И еще гадко было сознавать, что я лопух и даже немножко больше. Я-то думал, что брюнетка треплется по телефону под палящим солнцем, потому что дура или, как минимум, на солнце перегрелась. А оказалось, что она в это время сдавала меня каким-то хуцпанам, как бомж — стеклотару. Иными словами, выходило, что дурак — я, а совсем не она. Взгрустнулось.
— А можно так, чтобы не убивать меня насовсем? — спросил я гиганта. — Я ножик отдам. Я его не поломал даже. Ключик выдвигается. И бабу я не домогался.
— Гы! — сообщил он мне на это. — Ножик и так наш будет, никуда не денется. А тебя я все равно убью. Из любви к искусству. По-другому никак.
— Что, совсем, да? — грустно спросил я.
— Абсолютно, — подтвердил он. Потом вынул из-за спины ПМ и загнал патрон в ствол. Мне слегка заикалось. А гигант совсем растаял, великодушно предложив мне: — Ты, как еврей, молиться, конечно не умеешь. Только я добрый. Гони сюда нож и можешь перед смертью песню любимую спеть. Вместо молитвы. Ну, эту… «В семь сорок ты приехал, в семь сорок ты уехал». — Он попытался это спеть. И даже станцевать. И то, и другое получилось отвратительно. Он и сам это заметил, поэтому стал немного угрюмее. — Или «Гавана киллар».

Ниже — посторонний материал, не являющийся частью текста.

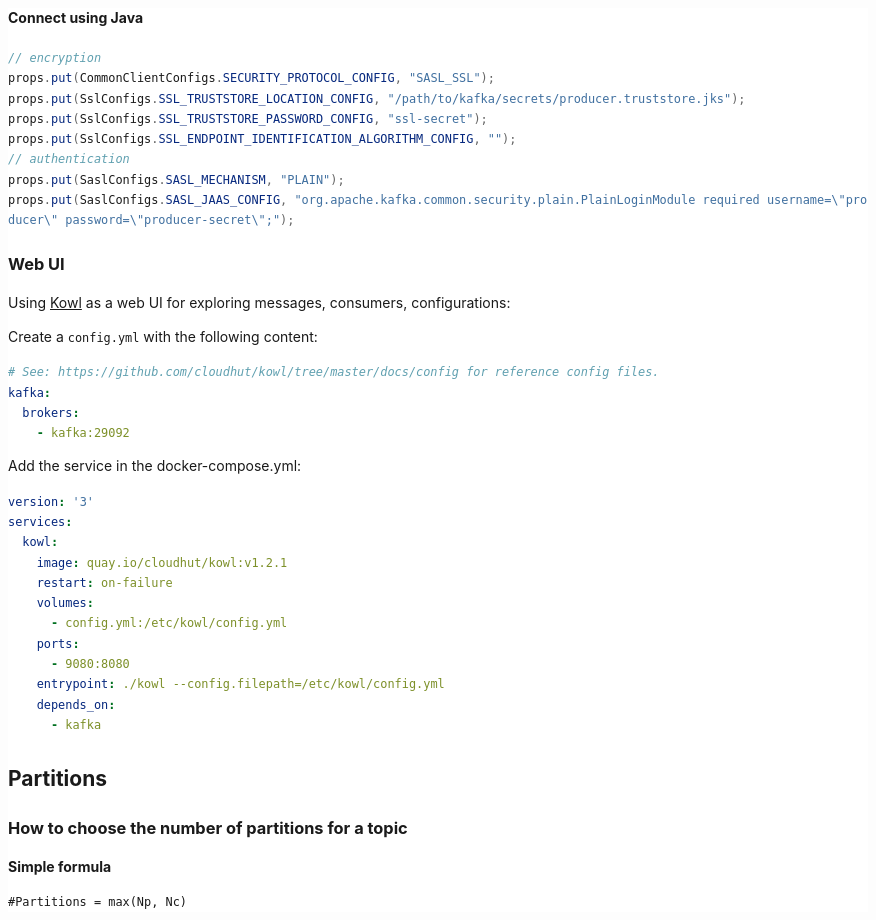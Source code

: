 #### Connect using Java

```java
// encryption
props.put(CommonClientConfigs.SECURITY_PROTOCOL_CONFIG, "SASL_SSL");
props.put(SslConfigs.SSL_TRUSTSTORE_LOCATION_CONFIG, "/path/to/kafka/secrets/producer.truststore.jks");
props.put(SslConfigs.SSL_TRUSTSTORE_PASSWORD_CONFIG, "ssl-secret");
props.put(SslConfigs.SSL_ENDPOINT_IDENTIFICATION_ALGORITHM_CONFIG, "");
// authentication
props.put(SaslConfigs.SASL_MECHANISM, "PLAIN");
props.put(SaslConfigs.SASL_JAAS_CONFIG, "org.apache.kafka.common.security.plain.PlainLoginModule required username=\"producer\" password=\"producer-secret\";");
```

### Web UI

Using [Kowl](https://github.com/cloudhut/kowl) as a web UI for exploring messages, consumers,
configurations:

Create a `config.yml` with the following content:

```yaml
# See: https://github.com/cloudhut/kowl/tree/master/docs/config for reference config files.
kafka:
  brokers:
    - kafka:29092
```

Add the service in the docker-compose.yml:

```yaml
version: '3'
services:
  kowl:
    image: quay.io/cloudhut/kowl:v1.2.1
    restart: on-failure
    volumes:
      - config.yml:/etc/kowl/config.yml
    ports:
      - 9080:8080
    entrypoint: ./kowl --config.filepath=/etc/kowl/config.yml
    depends_on:
      - kafka
```

## Partitions
### How to choose the number of partitions for a topic

__Simple formula__

```
#Partitions = max(Np, Nc)
```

— «Хава нагила», — автоматически поправил я.
— Чего?
— «Хава нагила». Только я не еврей, ты таки ошибаешься. У меня акцент от страха появляется.
— Все равно пой, пока я добрый, — и он уставился на меня совсем недобрым, вопреки словам, взглядом.
Я слегка подумал об эту проблему. Выходило — пока я буду петь, я буду жить. Не самое приятное открытие. При таких условиях и Кобзоном стать недолго. И это при том, что в армии мне отцы-командиры даже строевую петь запрещали, чтобы не разлагать неокрепшую психику сослуживцев. Мол, с такими вокальными данными через меня ни один вражеский танк не пройдет, потому что танкисты со смеху передохнут. Не самая лестная оценка. Зато объективная.